▶ **Exercise aim**
Line count for "article": tally the lines of the records below that contain it, and give only that number.

----

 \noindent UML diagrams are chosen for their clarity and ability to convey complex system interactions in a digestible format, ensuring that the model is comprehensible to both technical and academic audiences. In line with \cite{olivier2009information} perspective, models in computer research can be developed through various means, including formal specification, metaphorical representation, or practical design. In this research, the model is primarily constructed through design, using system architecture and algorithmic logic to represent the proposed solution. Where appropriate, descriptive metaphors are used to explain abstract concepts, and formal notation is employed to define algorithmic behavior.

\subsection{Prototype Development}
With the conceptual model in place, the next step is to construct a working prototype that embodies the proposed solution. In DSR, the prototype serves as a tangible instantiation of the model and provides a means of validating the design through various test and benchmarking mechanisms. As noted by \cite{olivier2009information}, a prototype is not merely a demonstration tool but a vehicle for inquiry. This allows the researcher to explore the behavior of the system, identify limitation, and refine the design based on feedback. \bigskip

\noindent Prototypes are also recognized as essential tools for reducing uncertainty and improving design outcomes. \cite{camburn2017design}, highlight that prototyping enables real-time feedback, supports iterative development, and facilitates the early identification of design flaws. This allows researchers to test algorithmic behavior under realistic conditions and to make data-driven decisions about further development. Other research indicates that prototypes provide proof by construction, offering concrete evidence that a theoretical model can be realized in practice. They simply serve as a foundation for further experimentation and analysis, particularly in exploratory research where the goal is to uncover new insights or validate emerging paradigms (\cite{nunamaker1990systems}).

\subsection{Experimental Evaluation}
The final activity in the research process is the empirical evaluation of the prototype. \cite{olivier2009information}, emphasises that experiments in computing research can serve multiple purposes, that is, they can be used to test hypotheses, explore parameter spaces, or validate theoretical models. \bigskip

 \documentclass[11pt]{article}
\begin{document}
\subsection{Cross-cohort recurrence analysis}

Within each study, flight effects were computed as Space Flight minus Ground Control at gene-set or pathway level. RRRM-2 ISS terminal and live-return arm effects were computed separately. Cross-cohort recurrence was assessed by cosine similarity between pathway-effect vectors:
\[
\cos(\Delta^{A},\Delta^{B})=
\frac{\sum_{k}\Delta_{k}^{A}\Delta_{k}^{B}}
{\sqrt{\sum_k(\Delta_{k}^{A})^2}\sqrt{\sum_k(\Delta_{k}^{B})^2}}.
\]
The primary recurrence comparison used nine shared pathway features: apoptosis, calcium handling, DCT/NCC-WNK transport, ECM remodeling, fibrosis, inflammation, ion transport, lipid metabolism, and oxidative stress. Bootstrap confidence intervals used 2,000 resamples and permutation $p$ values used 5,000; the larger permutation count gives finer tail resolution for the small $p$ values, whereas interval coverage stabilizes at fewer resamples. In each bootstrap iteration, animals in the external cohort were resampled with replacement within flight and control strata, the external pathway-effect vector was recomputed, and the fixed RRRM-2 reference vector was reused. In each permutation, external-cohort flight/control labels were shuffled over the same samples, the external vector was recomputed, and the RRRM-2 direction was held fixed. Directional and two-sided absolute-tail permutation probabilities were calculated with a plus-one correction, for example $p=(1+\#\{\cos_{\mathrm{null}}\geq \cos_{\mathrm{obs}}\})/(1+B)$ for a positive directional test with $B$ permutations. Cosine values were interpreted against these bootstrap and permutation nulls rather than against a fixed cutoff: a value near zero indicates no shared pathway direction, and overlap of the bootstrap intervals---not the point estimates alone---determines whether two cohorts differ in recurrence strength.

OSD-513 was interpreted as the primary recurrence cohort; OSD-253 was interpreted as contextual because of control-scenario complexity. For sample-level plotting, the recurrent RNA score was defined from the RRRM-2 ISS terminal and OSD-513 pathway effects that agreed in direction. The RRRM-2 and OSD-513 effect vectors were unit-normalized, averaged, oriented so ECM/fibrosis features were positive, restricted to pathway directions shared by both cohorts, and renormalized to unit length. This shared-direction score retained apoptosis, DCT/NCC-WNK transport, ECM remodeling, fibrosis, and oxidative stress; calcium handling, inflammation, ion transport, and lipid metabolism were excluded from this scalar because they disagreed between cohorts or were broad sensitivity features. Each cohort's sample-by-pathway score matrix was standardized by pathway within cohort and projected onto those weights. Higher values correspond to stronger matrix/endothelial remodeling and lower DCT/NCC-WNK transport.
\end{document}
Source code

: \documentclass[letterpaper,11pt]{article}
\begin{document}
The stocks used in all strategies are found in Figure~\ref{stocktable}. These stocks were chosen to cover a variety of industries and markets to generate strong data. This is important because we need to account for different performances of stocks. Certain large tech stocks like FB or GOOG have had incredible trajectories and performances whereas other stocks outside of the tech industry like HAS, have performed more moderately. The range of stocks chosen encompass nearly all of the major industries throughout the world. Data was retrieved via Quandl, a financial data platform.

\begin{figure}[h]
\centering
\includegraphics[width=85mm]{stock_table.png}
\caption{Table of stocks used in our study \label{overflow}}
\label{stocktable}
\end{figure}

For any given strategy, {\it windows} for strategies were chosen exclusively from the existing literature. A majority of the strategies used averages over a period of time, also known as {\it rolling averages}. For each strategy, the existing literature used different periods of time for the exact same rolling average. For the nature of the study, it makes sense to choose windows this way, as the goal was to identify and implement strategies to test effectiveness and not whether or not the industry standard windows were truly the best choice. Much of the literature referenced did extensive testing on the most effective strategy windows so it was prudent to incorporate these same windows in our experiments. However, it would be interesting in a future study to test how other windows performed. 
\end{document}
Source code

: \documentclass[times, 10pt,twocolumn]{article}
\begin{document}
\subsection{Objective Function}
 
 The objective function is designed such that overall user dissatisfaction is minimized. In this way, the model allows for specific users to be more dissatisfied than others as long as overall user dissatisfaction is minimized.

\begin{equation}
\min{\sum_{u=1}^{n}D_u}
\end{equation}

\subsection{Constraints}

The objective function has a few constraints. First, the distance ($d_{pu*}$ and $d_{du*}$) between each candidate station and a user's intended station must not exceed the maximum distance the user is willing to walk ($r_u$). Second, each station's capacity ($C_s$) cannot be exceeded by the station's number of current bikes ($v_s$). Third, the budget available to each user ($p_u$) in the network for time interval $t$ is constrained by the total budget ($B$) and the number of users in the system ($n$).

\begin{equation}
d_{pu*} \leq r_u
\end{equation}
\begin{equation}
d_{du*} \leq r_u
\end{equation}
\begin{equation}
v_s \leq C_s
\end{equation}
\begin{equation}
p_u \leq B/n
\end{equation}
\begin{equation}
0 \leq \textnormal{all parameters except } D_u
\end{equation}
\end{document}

----

▶ **Solution to the problem**
3